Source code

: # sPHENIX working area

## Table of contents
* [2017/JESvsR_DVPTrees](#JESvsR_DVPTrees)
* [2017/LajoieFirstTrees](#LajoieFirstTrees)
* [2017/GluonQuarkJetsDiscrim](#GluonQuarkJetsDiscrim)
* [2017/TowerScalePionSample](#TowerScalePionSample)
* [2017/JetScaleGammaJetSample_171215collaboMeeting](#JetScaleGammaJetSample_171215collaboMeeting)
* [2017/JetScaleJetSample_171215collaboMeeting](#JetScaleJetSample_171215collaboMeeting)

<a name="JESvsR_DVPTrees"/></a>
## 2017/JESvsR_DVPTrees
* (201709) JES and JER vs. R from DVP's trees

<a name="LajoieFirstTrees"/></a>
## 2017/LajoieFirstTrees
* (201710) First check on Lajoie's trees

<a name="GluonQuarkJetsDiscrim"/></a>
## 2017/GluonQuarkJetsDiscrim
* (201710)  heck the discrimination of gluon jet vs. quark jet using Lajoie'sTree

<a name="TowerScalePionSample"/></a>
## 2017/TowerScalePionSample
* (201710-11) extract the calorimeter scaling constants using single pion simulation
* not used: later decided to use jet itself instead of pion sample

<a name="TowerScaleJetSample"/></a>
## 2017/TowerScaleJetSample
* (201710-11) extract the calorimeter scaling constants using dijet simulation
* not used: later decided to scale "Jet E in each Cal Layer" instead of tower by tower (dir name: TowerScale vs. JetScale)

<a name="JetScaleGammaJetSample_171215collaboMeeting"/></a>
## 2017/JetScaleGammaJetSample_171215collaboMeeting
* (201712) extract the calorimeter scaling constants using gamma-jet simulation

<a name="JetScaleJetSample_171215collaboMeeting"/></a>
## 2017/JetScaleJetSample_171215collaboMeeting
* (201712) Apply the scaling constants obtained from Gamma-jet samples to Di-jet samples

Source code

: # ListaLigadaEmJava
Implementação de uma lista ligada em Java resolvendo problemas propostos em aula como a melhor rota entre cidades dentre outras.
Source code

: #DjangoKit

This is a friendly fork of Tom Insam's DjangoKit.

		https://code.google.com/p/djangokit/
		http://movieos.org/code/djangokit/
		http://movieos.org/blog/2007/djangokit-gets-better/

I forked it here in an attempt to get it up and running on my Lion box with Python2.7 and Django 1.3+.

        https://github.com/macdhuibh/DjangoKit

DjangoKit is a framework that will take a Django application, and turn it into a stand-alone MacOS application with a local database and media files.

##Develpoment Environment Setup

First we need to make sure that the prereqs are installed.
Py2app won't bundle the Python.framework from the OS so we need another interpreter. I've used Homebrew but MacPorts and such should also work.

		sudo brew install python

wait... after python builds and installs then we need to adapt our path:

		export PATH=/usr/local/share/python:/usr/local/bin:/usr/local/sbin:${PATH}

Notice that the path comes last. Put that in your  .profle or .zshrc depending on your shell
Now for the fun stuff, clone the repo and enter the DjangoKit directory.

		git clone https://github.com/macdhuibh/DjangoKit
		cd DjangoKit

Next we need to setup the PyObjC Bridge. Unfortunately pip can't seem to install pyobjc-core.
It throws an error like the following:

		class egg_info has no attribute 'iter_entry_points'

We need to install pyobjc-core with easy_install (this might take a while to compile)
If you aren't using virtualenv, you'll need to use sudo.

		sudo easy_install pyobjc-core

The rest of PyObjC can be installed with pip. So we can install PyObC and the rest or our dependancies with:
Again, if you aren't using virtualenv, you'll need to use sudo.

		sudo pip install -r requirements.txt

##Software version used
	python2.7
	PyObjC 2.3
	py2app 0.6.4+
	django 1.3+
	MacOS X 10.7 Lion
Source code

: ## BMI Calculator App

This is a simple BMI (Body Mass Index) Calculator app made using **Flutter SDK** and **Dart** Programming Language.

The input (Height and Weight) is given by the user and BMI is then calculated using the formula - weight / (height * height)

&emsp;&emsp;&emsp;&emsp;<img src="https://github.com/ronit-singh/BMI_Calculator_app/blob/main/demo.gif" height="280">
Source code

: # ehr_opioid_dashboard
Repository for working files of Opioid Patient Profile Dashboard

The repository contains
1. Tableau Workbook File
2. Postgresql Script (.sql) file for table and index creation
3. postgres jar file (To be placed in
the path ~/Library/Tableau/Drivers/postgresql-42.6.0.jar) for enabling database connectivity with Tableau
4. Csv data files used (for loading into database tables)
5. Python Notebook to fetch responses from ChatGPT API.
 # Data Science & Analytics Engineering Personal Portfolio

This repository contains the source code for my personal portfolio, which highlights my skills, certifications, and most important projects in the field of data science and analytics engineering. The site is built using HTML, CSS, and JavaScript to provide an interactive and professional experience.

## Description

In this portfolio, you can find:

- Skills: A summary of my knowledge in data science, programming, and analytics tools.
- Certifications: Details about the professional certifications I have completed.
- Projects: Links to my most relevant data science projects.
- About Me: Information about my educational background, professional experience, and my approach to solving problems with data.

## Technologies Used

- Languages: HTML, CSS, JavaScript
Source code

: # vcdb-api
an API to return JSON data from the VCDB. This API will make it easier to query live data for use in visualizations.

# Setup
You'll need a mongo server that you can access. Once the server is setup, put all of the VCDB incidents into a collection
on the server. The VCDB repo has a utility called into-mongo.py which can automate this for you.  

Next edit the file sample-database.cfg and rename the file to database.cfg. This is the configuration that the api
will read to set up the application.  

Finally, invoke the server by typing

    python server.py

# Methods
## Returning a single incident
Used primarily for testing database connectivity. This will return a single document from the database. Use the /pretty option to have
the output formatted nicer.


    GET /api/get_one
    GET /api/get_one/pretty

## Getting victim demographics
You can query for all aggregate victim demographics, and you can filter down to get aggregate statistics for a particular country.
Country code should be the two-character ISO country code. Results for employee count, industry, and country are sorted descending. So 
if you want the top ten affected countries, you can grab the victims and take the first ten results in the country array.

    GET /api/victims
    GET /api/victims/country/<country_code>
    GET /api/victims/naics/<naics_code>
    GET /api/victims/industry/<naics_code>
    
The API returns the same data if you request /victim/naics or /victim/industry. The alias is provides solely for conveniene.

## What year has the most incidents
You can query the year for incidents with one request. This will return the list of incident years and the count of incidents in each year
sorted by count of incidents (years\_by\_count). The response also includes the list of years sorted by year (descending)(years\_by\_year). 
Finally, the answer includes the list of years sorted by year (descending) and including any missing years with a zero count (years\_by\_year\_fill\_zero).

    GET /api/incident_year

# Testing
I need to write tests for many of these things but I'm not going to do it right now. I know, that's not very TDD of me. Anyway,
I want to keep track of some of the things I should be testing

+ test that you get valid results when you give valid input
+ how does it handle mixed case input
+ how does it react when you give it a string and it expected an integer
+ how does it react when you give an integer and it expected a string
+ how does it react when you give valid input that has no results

## ASSIGNED TASK
State the number of lines above that include the word "incidents", and write nothing besides that number.

## RESULT
4